Assignment.
In the data that follows, how many lines contain the word "emotions"? Give only that number.

** Opening Source data block **

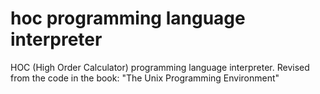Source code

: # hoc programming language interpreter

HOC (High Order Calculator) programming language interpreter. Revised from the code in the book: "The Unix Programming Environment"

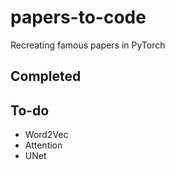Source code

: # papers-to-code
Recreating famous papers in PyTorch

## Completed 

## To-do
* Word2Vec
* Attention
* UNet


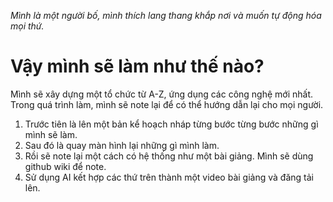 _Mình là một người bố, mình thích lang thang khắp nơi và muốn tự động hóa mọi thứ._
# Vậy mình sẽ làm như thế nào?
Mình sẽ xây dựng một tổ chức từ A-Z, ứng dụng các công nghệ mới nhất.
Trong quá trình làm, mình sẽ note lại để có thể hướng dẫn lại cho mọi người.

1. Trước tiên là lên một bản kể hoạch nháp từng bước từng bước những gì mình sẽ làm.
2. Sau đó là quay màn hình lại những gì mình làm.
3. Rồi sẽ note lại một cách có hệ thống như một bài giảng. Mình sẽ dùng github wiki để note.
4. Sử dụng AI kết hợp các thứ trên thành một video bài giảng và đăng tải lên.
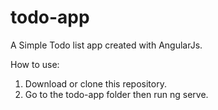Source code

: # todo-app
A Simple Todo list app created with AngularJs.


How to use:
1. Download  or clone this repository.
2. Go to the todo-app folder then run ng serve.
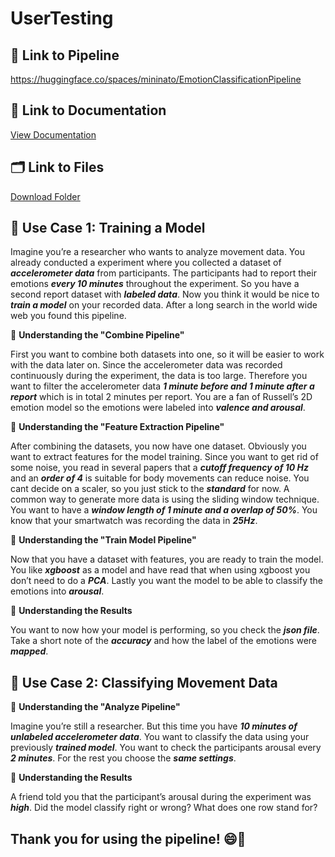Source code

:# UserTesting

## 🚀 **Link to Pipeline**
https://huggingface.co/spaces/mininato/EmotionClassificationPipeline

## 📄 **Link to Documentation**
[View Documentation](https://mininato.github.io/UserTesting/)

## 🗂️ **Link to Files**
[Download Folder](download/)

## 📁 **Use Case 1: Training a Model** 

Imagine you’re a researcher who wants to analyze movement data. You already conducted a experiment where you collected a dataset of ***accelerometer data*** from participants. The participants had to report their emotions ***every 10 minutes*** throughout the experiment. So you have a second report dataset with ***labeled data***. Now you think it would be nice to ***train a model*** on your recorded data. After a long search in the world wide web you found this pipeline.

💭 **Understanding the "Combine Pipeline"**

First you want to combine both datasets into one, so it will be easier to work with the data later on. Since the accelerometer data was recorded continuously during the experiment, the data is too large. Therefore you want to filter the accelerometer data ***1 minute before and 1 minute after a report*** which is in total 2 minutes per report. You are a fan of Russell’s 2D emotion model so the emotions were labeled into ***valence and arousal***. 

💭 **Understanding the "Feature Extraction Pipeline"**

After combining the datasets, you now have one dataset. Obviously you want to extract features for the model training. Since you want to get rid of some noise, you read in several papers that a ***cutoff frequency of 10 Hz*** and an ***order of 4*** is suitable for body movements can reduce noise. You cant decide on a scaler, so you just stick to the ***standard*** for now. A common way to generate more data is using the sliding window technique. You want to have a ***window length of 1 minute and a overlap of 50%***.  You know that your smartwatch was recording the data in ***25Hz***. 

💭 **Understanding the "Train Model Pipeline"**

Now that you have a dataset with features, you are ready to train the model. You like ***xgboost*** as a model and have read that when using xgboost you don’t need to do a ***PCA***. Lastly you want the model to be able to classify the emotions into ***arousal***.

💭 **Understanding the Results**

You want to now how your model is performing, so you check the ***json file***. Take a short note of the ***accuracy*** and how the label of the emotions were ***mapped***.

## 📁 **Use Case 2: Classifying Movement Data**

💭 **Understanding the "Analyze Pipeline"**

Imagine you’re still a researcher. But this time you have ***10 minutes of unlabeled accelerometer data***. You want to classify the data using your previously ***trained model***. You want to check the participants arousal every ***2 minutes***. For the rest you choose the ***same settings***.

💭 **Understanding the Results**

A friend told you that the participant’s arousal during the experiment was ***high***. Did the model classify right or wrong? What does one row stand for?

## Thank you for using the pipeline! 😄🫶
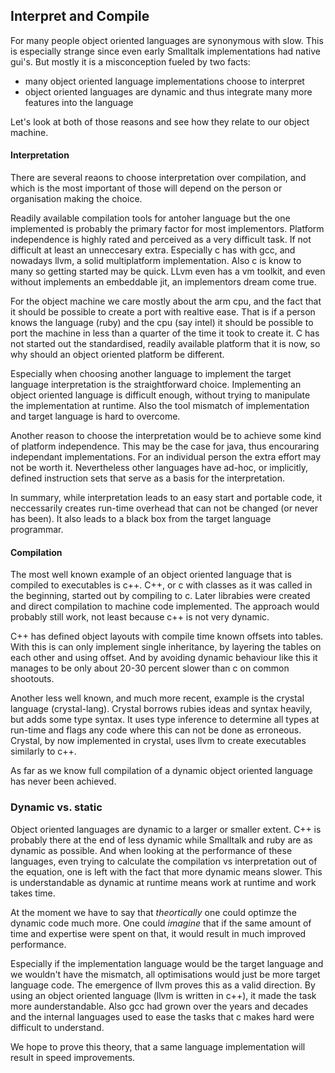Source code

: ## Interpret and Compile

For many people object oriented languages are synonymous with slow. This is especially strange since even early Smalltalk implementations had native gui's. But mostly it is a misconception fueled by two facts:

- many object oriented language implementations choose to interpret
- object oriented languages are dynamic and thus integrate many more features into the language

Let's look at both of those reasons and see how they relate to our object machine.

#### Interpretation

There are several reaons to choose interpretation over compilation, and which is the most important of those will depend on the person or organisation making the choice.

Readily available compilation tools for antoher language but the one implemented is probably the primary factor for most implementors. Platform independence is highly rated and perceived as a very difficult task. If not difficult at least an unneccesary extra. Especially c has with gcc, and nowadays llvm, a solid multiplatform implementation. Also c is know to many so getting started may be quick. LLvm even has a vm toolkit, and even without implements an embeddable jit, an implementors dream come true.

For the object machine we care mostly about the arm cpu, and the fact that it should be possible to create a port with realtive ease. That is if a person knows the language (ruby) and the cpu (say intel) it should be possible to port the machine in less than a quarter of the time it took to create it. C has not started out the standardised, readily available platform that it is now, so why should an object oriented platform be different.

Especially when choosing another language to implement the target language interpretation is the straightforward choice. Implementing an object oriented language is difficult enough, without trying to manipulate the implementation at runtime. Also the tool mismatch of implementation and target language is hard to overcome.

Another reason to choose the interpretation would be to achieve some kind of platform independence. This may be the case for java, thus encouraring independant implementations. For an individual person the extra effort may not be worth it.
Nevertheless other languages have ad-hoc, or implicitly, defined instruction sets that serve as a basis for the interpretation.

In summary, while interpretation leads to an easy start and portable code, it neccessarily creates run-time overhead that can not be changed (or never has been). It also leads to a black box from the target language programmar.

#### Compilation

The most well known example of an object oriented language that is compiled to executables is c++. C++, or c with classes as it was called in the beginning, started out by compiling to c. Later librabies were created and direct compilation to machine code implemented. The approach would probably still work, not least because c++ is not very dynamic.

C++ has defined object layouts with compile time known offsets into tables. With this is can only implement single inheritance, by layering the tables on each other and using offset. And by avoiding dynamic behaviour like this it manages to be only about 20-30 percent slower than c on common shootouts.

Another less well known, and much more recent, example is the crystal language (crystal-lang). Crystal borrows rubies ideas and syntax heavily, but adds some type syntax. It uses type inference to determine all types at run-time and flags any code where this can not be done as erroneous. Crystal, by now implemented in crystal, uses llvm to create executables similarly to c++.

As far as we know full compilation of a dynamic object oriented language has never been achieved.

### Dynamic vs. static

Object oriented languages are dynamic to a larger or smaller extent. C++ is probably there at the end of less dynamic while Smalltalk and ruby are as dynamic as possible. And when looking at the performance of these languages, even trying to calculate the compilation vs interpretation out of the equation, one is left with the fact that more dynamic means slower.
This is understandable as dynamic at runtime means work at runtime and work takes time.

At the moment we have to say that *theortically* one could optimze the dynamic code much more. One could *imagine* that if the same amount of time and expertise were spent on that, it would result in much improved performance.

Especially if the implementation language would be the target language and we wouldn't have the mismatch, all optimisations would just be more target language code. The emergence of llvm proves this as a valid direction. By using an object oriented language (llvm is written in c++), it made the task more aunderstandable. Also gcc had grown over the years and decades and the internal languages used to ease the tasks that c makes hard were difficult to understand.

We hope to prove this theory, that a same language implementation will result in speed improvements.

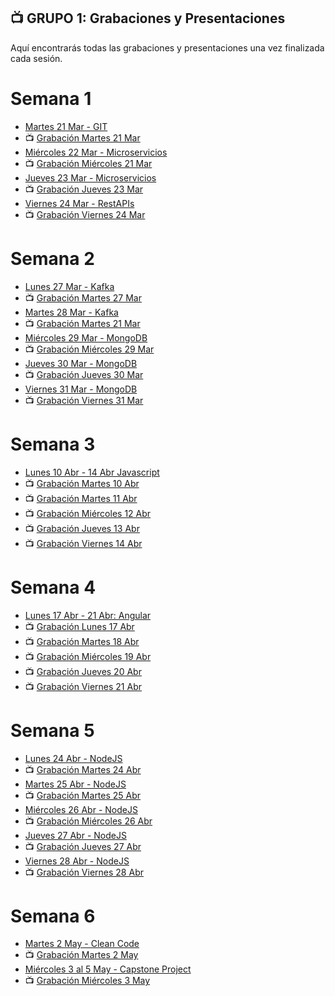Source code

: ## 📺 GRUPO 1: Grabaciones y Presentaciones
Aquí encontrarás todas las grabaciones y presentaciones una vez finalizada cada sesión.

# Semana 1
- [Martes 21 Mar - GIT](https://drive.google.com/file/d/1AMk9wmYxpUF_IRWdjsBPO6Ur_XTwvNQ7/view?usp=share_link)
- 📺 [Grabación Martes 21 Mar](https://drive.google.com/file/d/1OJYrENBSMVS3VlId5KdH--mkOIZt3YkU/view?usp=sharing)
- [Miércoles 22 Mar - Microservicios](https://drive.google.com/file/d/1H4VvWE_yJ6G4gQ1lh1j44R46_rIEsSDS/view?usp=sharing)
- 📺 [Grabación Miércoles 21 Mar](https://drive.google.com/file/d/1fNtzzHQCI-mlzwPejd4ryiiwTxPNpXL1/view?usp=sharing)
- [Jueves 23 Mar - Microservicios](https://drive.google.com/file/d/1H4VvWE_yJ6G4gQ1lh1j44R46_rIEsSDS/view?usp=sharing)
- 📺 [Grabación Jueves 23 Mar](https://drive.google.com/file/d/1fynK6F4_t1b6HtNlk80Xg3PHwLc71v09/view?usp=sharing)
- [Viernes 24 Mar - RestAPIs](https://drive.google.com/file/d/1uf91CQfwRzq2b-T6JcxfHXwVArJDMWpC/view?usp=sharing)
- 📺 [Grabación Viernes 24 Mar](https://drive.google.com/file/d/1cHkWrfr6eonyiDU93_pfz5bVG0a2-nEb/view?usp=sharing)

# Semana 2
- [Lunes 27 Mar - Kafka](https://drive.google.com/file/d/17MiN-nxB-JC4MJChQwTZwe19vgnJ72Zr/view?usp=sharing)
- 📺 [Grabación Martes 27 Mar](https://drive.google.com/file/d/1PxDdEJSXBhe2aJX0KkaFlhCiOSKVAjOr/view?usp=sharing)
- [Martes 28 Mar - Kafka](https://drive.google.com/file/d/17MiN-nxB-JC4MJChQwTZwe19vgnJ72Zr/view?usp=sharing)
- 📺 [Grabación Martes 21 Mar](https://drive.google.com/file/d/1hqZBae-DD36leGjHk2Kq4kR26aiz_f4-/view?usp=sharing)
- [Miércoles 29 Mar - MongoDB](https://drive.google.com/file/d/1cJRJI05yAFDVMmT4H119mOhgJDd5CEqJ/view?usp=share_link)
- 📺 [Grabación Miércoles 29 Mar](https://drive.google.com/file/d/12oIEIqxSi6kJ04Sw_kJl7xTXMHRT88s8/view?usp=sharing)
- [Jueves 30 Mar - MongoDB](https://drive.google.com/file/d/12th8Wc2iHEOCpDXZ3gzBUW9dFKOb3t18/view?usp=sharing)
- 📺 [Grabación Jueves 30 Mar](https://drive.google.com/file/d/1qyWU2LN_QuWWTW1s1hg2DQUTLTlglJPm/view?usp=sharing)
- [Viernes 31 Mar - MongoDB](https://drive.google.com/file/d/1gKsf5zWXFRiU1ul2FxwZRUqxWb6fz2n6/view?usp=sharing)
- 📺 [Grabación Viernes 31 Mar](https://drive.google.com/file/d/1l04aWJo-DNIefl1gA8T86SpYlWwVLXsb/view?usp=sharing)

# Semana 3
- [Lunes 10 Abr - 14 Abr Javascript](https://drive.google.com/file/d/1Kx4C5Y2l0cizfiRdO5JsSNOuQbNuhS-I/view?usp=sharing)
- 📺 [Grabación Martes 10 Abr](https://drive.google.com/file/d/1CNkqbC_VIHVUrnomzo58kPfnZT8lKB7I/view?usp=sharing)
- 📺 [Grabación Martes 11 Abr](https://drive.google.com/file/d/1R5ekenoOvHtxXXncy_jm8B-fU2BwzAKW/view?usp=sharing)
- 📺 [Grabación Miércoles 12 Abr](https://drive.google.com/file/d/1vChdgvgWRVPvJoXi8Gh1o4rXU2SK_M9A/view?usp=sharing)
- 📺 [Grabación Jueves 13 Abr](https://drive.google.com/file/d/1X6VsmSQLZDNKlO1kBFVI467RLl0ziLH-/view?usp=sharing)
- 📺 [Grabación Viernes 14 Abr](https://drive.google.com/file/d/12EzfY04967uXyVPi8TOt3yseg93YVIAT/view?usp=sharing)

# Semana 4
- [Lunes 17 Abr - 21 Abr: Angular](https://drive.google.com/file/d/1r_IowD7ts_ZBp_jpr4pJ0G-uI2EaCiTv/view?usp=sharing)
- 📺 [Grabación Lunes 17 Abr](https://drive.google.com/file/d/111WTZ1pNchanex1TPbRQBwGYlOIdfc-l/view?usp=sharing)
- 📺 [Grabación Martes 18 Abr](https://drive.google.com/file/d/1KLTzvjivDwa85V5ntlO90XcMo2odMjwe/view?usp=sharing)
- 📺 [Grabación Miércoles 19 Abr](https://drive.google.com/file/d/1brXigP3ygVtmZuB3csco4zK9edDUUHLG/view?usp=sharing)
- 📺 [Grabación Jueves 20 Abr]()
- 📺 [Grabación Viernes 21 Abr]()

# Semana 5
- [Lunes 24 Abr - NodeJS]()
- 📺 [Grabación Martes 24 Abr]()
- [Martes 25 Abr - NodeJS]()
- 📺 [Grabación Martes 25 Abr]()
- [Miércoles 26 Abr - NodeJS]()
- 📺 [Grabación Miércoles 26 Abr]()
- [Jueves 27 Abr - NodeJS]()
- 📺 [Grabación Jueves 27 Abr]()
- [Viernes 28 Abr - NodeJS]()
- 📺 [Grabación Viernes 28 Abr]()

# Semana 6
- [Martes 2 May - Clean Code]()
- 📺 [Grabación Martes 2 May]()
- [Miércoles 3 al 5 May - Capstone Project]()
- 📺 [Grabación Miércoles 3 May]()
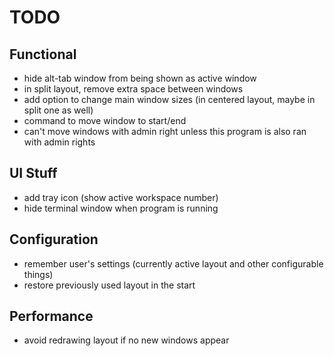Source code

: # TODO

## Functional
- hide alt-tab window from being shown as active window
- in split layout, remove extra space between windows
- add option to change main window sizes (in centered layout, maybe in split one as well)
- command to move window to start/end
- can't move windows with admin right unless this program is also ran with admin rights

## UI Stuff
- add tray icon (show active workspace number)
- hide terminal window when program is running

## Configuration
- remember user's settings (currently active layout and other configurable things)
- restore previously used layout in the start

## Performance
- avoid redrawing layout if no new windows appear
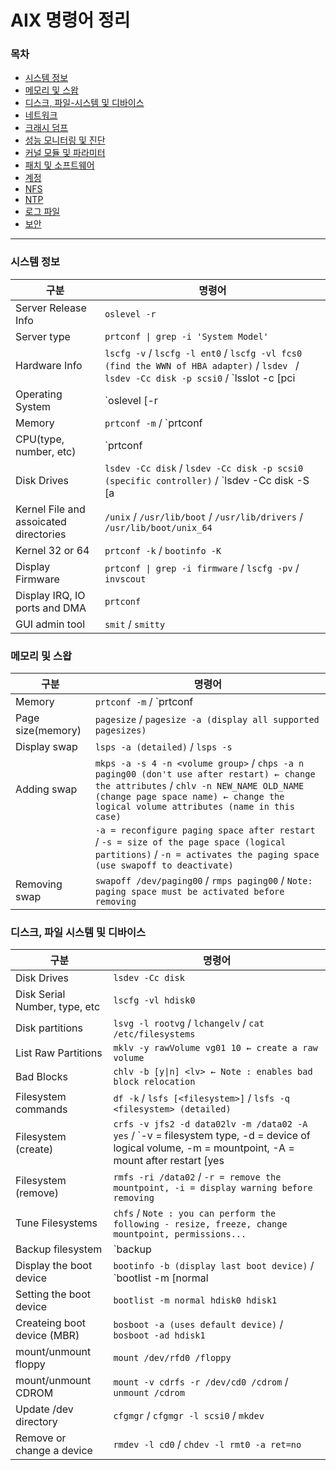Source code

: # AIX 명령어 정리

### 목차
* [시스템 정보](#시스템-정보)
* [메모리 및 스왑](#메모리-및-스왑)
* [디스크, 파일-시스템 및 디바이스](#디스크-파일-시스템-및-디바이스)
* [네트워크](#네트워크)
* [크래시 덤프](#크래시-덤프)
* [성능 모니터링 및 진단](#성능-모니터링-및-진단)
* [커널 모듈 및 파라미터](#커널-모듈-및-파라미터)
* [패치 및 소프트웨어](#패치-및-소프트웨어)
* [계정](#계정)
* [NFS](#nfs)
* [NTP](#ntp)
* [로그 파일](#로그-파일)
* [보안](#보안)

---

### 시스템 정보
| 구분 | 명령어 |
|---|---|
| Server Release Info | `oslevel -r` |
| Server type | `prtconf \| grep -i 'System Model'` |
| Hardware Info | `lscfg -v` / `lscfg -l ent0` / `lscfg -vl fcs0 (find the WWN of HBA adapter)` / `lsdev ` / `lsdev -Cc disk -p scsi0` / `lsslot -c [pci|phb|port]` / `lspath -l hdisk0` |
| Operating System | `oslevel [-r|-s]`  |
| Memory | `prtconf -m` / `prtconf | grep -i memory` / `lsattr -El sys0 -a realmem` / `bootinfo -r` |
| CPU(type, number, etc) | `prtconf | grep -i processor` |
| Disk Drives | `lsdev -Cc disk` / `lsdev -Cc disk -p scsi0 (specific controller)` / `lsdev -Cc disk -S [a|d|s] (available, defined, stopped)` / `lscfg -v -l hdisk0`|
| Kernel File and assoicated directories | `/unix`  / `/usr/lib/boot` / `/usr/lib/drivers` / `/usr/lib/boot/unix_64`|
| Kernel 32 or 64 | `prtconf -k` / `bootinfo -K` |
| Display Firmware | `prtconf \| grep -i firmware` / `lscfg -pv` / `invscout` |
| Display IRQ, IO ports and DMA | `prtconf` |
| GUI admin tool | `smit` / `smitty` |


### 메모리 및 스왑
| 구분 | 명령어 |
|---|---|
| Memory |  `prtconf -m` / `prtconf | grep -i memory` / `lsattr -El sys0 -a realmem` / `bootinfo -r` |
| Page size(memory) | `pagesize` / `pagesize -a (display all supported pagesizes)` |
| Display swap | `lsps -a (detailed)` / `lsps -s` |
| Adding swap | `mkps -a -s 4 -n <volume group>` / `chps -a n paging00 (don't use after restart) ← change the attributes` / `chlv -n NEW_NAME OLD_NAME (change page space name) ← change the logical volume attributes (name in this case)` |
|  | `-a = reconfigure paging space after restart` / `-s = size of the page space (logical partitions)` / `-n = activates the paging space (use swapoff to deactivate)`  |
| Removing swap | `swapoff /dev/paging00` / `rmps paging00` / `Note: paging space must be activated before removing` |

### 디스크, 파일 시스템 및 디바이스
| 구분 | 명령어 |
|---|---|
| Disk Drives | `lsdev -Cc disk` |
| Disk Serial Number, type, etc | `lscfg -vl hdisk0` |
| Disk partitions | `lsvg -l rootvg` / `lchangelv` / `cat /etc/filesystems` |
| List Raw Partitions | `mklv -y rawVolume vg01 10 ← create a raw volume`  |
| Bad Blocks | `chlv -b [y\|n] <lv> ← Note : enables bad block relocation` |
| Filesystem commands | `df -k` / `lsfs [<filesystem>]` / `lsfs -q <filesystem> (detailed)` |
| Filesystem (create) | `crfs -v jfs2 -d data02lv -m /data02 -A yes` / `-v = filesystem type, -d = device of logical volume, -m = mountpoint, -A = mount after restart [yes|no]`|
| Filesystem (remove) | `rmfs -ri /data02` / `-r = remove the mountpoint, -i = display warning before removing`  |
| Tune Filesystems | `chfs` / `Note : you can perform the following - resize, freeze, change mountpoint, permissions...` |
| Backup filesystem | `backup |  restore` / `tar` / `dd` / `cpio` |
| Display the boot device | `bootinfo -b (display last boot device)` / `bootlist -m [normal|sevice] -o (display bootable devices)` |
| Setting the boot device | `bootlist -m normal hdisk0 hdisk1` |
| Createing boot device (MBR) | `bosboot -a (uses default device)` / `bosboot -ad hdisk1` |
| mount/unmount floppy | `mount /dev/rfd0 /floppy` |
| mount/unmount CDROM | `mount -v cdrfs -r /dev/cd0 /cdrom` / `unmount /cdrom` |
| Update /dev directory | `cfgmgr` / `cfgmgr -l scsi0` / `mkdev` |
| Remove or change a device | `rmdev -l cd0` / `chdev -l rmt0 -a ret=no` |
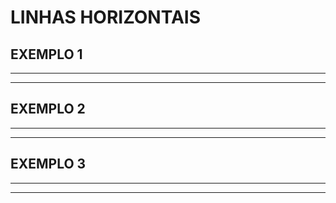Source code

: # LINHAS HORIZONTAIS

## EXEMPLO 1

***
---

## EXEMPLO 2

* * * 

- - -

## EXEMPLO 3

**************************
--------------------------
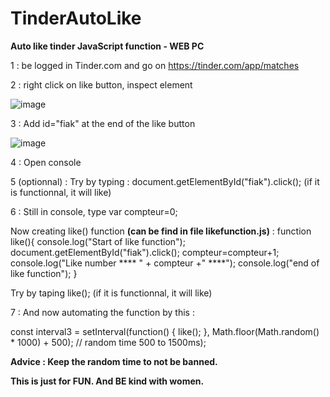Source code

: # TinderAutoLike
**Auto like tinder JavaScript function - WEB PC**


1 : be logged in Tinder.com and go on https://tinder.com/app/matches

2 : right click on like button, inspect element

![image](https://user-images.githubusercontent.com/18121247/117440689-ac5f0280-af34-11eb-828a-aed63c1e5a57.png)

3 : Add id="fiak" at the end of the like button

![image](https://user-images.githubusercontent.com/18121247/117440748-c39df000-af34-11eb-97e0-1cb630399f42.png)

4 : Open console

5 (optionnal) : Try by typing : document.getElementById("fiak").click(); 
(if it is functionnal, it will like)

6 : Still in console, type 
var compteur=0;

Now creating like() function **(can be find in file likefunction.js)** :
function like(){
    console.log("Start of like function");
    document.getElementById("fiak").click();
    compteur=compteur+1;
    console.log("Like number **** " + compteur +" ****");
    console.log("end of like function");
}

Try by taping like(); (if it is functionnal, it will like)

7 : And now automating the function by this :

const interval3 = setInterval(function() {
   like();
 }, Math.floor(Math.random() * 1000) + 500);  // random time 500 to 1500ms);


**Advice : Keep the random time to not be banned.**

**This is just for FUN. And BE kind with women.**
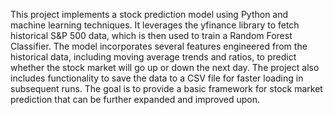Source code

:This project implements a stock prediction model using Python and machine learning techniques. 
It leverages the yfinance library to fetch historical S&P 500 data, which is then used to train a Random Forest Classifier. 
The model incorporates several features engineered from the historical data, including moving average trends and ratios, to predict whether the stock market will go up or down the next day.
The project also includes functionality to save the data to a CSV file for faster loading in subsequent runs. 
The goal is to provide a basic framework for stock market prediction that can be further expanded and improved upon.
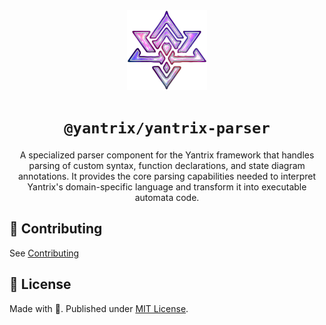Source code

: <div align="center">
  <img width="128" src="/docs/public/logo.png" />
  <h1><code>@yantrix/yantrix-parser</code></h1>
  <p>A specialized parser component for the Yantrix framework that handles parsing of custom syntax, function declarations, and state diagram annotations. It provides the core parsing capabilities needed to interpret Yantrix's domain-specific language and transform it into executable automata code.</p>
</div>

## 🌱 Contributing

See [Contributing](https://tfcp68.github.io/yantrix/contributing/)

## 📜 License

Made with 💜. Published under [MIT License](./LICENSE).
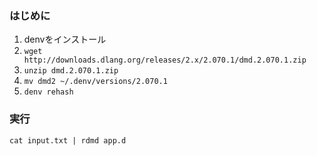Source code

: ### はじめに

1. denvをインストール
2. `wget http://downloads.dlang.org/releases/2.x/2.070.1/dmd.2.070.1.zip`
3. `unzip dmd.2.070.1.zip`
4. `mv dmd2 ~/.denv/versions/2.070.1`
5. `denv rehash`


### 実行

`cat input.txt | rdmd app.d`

** Closing Source data block **

Final answer.
4